One final thing that did bother me about Bowden's column is that she mentions winter and less vitamin D correlating with mood difficulties but, at the end of the article her description of a Mediterranean diet includes lean meats and fat free dairy.  Not only is this a very strange perversion of traditional Mediterranean food; ever heard of Greeks trimming all the far off their roast lamb? Ever heard of traditional fat-free Greek yogurt? It also blatantly disregards the vitamin D contained in animal fats.  To be fair, it's not her version of a Greek diet, she is just describing one that is being used in trials to see if it makes a difference in mental health.  I just wish our residual puritan terrified-of-fat contemporary Western nutritional paradigm would get some more perspective.

4 comments:

  1. Right on Isa, and I totally concur on the fat phobia that seems to have set in when I was still a kid (and loved my scrambled eggs cooked in bacon grease). In our house we only buy butter, not margarine. We go through the big 4L tins of olive oil, source our raw full-cream milk from a local organic farmer, and cook our roasts and steaks with the fantastic, grass-fed, omega-3-laden "wrapping" intact.

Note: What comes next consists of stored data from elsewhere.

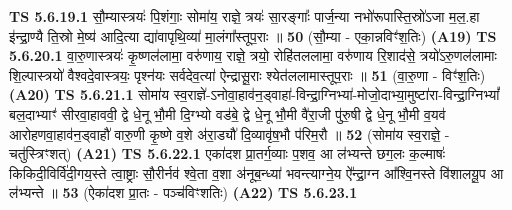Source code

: \documentclass[17pt]{extarticle}
\begin{document}
                                        \textbf{ TS 5.6.19.1} \newline
                  सौ॒म्यास्त्रयः॑ पि॒शंगाः॒ सोमा॑य॒ राज्ञे॒ त्रयः॑ सा॒रङ्गाः᳚ पार्ज॒न्या नभो॑रूपास्ति॒स्रो॑ऽजा म॒ल॒.हा इ॑न्द्रा॒ण्यै ति॒स्रो मे॒ष्य॑ आदि॒त्या द्या॑वापृथि॒व्या॑ मा॒लंगा᳚स्तूप॒राः ॥ \textbf{  50} \newline
                  \newline
                      (सौ॒म्या - एका॒न्नविꣳ॑श॒तिः)  \textbf{(A19)} \newline \newline
                                        \textbf{ TS 5.6.20.1} \newline
                  वा॒रु॒णास्त्रयः॑ कृ॒ष्णल॑लामा॒ वरु॑णाय॒ राज्ञे॒ त्रयो॒ रोहि॑तललामा॒ वरु॑णाय रि॒शाद॑से॒ त्रयो॑ऽरु॒णल॑लामाः शि॒ल्पास्त्रयो॑ वैश्वदे॒वास्त्रयः॒ पृश्न॑यः सर्वदेव॒त्या॑ ऐन्द्रासू॒राः श्येत॑ललामास्तूप॒राः ॥ \textbf{  51} \newline
                  \newline
                      (वा॒रु॒णा - विꣳ॑श॒तिः)  \textbf{(A20)} \newline \newline
                                        \textbf{ TS 5.6.21.1} \newline
                  सोमा॑य स्व॒राज्ञे॑-ऽनोवा॒हाव॑न॒ड्वाहा॑-विन्द्रा॒ग्निभ्या॑-मोजो॒दाभ्या॒मुष्टा॑रा-विन्द्रा॒ग्निभ्यां᳚ बल॒दाभ्याꣳ॑ सीरवा॒हाववी॒ द्वे धे॒नू भौ॒मी दि॒ग्भ्यो वड॑बे॒ द्वे धे॒नू भौ॒मी वै॑रा॒जी पु॑रु॒षी द्वे धे॒नू भौ॒मी व॒यव॑ आरोहणवा॒हाव॑न॒ड्वाहौ॑ वारु॒णी कृ॒ष्णे व॒शे अ॑रा॒ड्यौ॑ दि॒व्यावृ॑ष॒भौ प॑रिम॒रौ ॥ \textbf{  52 } \newline
                  \newline
                      (सोमा॑य स्व॒राज्ञे॒ - चतु॑स्त्रिꣳशत्)  \textbf{(A21)} \newline \newline
                                        \textbf{ TS 5.6.22.1} \newline
                  एका॑दश प्रा॒तर्ग॒व्याः प॒शव॒ आ ल॑भ्यन्ते छग॒लः क॒ल्माषः॑ किकिदी॒विर्वि॑दी॒गय॒स्ते त्वा॒ष्ट्राः सौ॒रीर्नव॑ श्वे॒ता व॒शा अ॑नूब॒न्ध्या॑ भवन्त्याग्ने॒य ऐ᳚न्द्रा॒ग्न आ᳚श्वि॒नस्ते वि॑शालयू॒प आ ल॑भ्यन्ते ॥ \textbf{  53} \newline
                  \newline
                      (ऐका॑दश प्रा॒तः - पञ्च॑विꣳशतिः)  \textbf{(A22)} \newline \newline
                                        \textbf{ TS 5.6.23.1} \newline
\end{document}
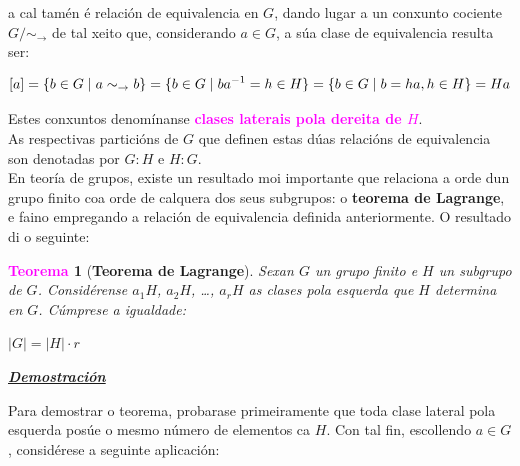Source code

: \documentclass[twoside]{report}
\newcommand{\magbf}[1]{\textcolor{magenta}{\textbf{#1}}} %
\theoremstyle{mystyle}
\newtheorem{theo}{\magbf{Teorema}}[chapter]
\newenvironment{theorem}
{\begin{mdframed}[linecolor = magenta,backgroundcolor = classicrose, linewidth = 2mm]\begin{theo}}
{\end{theo}\end{mdframed}}
\begin{document}
\vspace{3mm} 

\noindent a cal tamén é relación de equivalencia en $G$, dando lugar a un conxunto cociente $G/\sim_{\rightarrow}$ de tal xeito que, considerando $a \in G$, a súa clase de equivalencia resulta ser:

$$[a] = \{ b \in G \hspace{1MM} | \hspace{1MM} a \sim_{\rightarrow} b \} = \{ b \in G \hspace{1MM} | \hspace{1MM} ba^{-1} = h \in H \} = \{ b \in G \hspace{1MM} | \hspace{1MM} b = ha, h \in H \} = Ha$$

\vspace{2mm}

\noindent Estes conxuntos denomínanse \textcolor{magenta}{\textbf{clases laterais pola dereita de $H$}}.\\

\noindent As respectivas particións de $G$ que definen estas dúas relacións de equivalencia son denotadas por $G:H$ e $H:G$. \\

\noindent En teoría de grupos, existe un resultado moi importante que relaciona a orde dun grupo finito coa orde de calquera dos seus subgrupos: o \textbf{teorema de Lagrange}, e faino empregando a relación de equivalencia definida anteriormente. O resultado di o seguinte:\\

\begin{theorem}[\textbf{Teorema de Lagrange}] \label{th1.2}
Sexan $G$ un grupo finito e $H$ un subgrupo de $G$. Considérense $a_{1}H$, $a_{2}H$, \dots, $a_{r}H$ as clases pola esquerda que $H$ determina en $G$. Cúmprese a igualdade: 
\begin{center}
    $|G| = |H| \cdot r$ 
\end{center} 
\end{theorem}

\vspace{2mm}

\noindent \textbf{\textit{\underline{Demostración}}}

\vspace{2mm}

\noindent Para demostrar o teorema, probarase primeiramente que toda clase lateral pola esquerda posúe o mesmo número de elementos ca $H$. Con tal fin, escollendo $a \in G$, considérese a seguinte aplicación:
\end{document}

    Cholesterol is actually a critical dietary factor when babies' brains are developing up to at least 24 months. Omega-3 has been linked to well-being and consumption of lots of fish probably wards off seasonal depression among people who live in the far north. I definitely have felt more positive on the whole since coming to NZ and adopting my present-day eating habits. And I still weigh about what I did when I was a teenager.

    ReplyDelete
  2. I agree. Cholesterol is a very important substance in the body but it gets a bad rap. It's essential for tissue repair and is a precursor to hormones among other things. A correlation between high blood cholesterol and heart disease being interpreted as dietary fat = heart disease is exactly the kind of reductionism that nutritional science is guilty of. Never mind that dietary cholesterol is broken down by bile in the digestive tract. Could it just be that the body, in a state of trying to repair itself, is producing more cholesterol or could it be more related to trans fats from oxidised vegetable oil? It is very hard to tell.

    I think that rather than zooming in on all these little details to find answers we need to start looking at the patterns on biological, individual, community and greater-societal levels to figure out what is going wrong and how to remedy it.

    ReplyDelete
  3. Good fats are key. I was vegan/gluten free for years and my body, particularly my skin, suffered as a result. I took to pouring olive oil over food before eating it. I now eat eggs and cheese and still a fair bit of olive oil, and do feel heaps better.
    When I am depressed, I am much more likely to eat industrialised crap. When I am making soup for the week ahead, and have sprouts on the go, or have been in garden for the afternoon, then I feel good. And then I tend to eat well.

    ReplyDelete
  4. Veganism is interesting. There is a strong moral imperative to walk lightly on the earth but it is also well within the territory of Western elitist privilege. I have met a handful of seemingly healthy vegans and several handfuls of those with pallid complexions and sunken eyes. I imagine it's tricky getting the right kinds of oils and fats as well as B complex and fat soluble vitamins. In my opinion eggs are one of the perfect foods, as is good quality chocolate: containing all three macro-nutrients as well as an vast assortment of micro and trace nutrients. Sprouts are also awesome although I never seem to keep up with them. I'm really feeling the need for soup lately with winter setting in.